Oil headed for a weekly drop as optimism over U.S.-China trade detente was tempered by signs it will still be hard to reach even a limited deal, while American crude inventories data painted a mixed picture.

Futures in New York edged lower on Friday and are down 1.5% for the week. Crude closed 1.1% higher Thursday as shrinking stockpiles of refined fuels outweighed the biggest increase in American crude stockpiles in almost six months, according to Energy Information Administration figures.
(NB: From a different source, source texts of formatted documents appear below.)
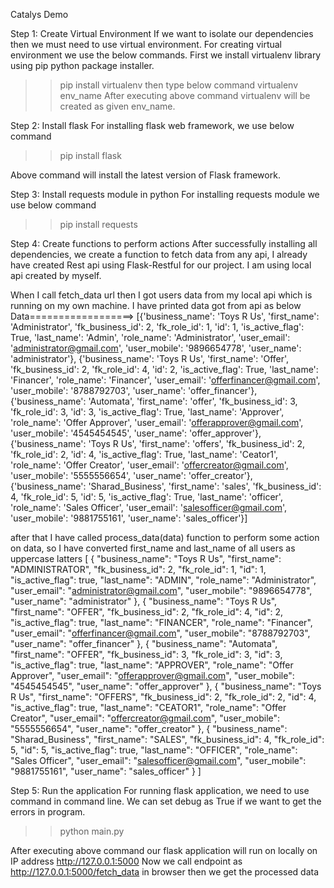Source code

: Catalys Demo

Step 1: Create Virtual Environment
If we want to isolate our dependencies then we must need to use virtual environment.
For creating virtual environment we use the below commands.
First we install virtualenv library using pip python package installer.
>>pip install virtualenv
then type below command
>> virtualenv env_name
After executing above command virtualenv will be created as given env_name.

Step 2: Install flask
For installing flask web framework, we use below command
>>pip install flask

Above command will install the latest version of Flask framework.

Step 3: Install requests module in python
For installing requests module we use below command
>> pip install requests

Step 4: Create functions to perform actions
After successfully installing all dependencies, we create a function to fetch data from any api,
I already have created Rest api using Flask-Restful for our project. I am using local api created by myself.

When I call fetch_data url then I got users data from my local api which is running on my own machine.
I have printed data got from api as below
Data==================> [{'business_name': 'Toys R Us', 'first_name': 'Administrator', 'fk_business_id': 2, 'fk_role_id': 1, 'id': 1, 'is_active_flag': True, 'last_name': 'Admin', 'role_name': 'Administrator', 'user_email': 'administrator@gmail.com', 'user_mobile': '9896654778', 'user_name': 'administrator'}, {'business_name': 'Toys R Us', 'first_name': 'Offer', 'fk_business_id': 2, 'fk_role_id': 4, 'id': 2, 'is_active_flag': True, 'last_name': 'Financer', 'role_name': 'Financer', 'user_email': 'offerfinancer@gmail.com', 'user_mobile': '8788792703', 'user_name': 'offer_financer'}, {'business_name': 'Automata', 'first_name': 'offer', 'fk_business_id': 3, 'fk_role_id': 3, 'id': 3, 'is_active_flag': True, 'last_name': 'Approver', 'role_name': 'Offer Approver', 'user_email': 'offerapprover@gmail.com', 'user_mobile': '4545454545', 'user_name': 'offer_approver'}, {'business_name': 'Toys R Us', 'first_name': 'offers', 'fk_business_id': 2, 'fk_role_id': 2, 'id': 4, 'is_active_flag': True, 'last_name': 'Ceator1', 'role_name': 'Offer Creator', 'user_email': 'offercreator@gmail.com', 'user_mobile': '5555556654', 'user_name': 'offer_creator'}, {'business_name': 'Sharad_Business', 'first_name': 'sales', 'fk_business_id': 4, 'fk_role_id': 5, 'id': 5, 'is_active_flag': True, 'last_name': 'officer', 'role_name': 'Sales Officer', 'user_email': 'salesofficer@gmail.com', 'user_mobile': '9881755161', 'user_name': 'sales_officer'}]

after that I have called process_data(data) function to perform some action on data, so I have converted first_name and last_name of all users as uppercase latters
[
  {
    "business_name": "Toys R Us",
    "first_name": "ADMINISTRATOR",
    "fk_business_id": 2,
    "fk_role_id": 1,
    "id": 1,
    "is_active_flag": true,
    "last_name": "ADMIN",
    "role_name": "Administrator",
    "user_email": "administrator@gmail.com",
    "user_mobile": "9896654778",
    "user_name": "administrator"
  },
  {
    "business_name": "Toys R Us",
    "first_name": "OFFER",
    "fk_business_id": 2,
    "fk_role_id": 4,
    "id": 2,
    "is_active_flag": true,
    "last_name": "FINANCER",
    "role_name": "Financer",
    "user_email": "offerfinancer@gmail.com",
    "user_mobile": "8788792703",
    "user_name": "offer_financer"
  },
  {
    "business_name": "Automata",
    "first_name": "OFFER",
    "fk_business_id": 3,
    "fk_role_id": 3,
    "id": 3,
    "is_active_flag": true,
    "last_name": "APPROVER",
    "role_name": "Offer Approver",
    "user_email": "offerapprover@gmail.com",
    "user_mobile": "4545454545",
    "user_name": "offer_approver"
  },
  {
    "business_name": "Toys R Us",
    "first_name": "OFFERS",
    "fk_business_id": 2,
    "fk_role_id": 2,
    "id": 4,
    "is_active_flag": true,
    "last_name": "CEATOR1",
    "role_name": "Offer Creator",
    "user_email": "offercreator@gmail.com",
    "user_mobile": "5555556654",
    "user_name": "offer_creator"
  },
  {
    "business_name": "Sharad_Business",
    "first_name": "SALES",
    "fk_business_id": 4,
    "fk_role_id": 5,
    "id": 5,
    "is_active_flag": true,
    "last_name": "OFFICER",
    "role_name": "Sales Officer",
    "user_email": "salesofficer@gmail.com",
    "user_mobile": "9881755161",
    "user_name": "sales_officer"
  }
]

Step 5: Run the application
For running flask application, we need to use command in command line. We can set debug as True if we want to get the errors in program.
>> python main.py

 After executing above command our flask application will run on locally on IP address
 http://127.0.0.1:5000
Now we call endpoint as http://127.0.0.1:5000/fetch_data in browser then we get the processed data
The U.S. is pushing ahead with legislation to support pro-democracy protesters in Hong Kong, which may make reaching a trade agreement more difficult.

The partial deal touted by President Donald Trump doesn’t roll back existing tariffs, so is unlikely to reverse a slowdown in global growth. China’s economy expanded at the slowest pace since the early 1990s last quarter, data showed Friday, more evidence of the toll the trade war is taking. Meanwhile, soaring tanker costs are seeing refiners hold off on spot purchases and consider run-rate cuts.

The rally in prices on Thursday had “shaky foundations” as the market ignored the “massive rise” in U.S. crude inventories, Jeffrey Halley, senior market analyst at Oanda Asia Pacific Pte, said in a note. The global supply-demand picture is unchanged, and there still could be a trade-war induced recession next year, he said.

West Texas Intermediate for November delivery fell 7 cents to $53.86 a barrel on the New York Mercantile Exchange as of 10:38 a.m. in Singapore. The contract is down 83 cents since Oct. 11 and is on course for its third weekly drop in four.

Brent crude for December settlement fell 23 cents to $59.68 on the London-based ICE Futures Europe, taking its weekly drop to 1.4%. The global benchmark was at a premium of $5.74 to WTI for the same month.